1. The eight axioms
A vector space starts with two ingredients and a list of rules.
A set $V$ equipped with two operations
$+ \colon V \times V \to V \qquad \cdot \colon F \times V \to V$
(vector addition and scalar multiplication) such that the eight axioms below hold for every $\mathbf{u}, \mathbf{v}, \mathbf{w} \in V$ and every $a, b \in F$.
The field $F$ is almost always $\mathbb{R}$ or $\mathbb{C}$ in practice — think of it as "the kind of number you're allowed to multiply by." The set $V$ is the home of the vectors. The eight axioms below say nothing about what the vectors are; they only constrain how the two operations behave.
$(a + b)\mathbf{v} = a\mathbf{v} + b\mathbf{v}$
Some textbooks list ten — they split closure into "+ stays in $V$" and "$\cdot$ stays in $V$," and split distributivity into its two halves. Others list as few as four (treating $(V, +)$ as an abelian group up front). The content is identical; only the bookkeeping changes. We use the eight-axiom convention because it's the one Axler, Strang, and most undergraduate texts adopt.

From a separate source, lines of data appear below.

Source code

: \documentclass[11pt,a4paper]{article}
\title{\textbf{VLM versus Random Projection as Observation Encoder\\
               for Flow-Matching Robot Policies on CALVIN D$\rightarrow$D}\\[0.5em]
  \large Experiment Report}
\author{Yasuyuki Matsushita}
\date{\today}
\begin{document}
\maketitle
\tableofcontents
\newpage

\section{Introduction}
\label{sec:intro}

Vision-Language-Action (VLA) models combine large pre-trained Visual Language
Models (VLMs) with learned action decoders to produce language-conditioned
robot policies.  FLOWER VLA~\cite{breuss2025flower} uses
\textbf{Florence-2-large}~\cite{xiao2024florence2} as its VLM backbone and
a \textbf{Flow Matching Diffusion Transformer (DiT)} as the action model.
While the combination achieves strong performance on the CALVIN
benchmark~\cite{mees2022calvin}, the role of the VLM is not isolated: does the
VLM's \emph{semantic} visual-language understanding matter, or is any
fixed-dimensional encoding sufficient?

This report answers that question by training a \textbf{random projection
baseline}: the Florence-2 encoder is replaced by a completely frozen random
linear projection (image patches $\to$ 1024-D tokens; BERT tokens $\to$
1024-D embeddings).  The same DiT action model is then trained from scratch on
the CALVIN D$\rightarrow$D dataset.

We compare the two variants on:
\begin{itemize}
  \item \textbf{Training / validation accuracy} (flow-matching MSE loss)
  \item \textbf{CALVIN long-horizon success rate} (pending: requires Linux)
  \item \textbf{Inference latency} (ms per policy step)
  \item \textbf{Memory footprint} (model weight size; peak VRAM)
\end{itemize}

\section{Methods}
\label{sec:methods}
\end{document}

What the axioms don't mention is just as telling. No length. No angle. No notion of "between." Those structures live one level up, in inner product spaces. A vector space alone gives you arithmetic: a way to combine things linearly. That's it — and that's enough to build most of linear algebra.
2. A zoo of vector spaces
The reason the axioms are powerful is that they're satisfied by an enormous variety of objects. Every theorem proved "for a general vector space $V$" applies to all of them at once.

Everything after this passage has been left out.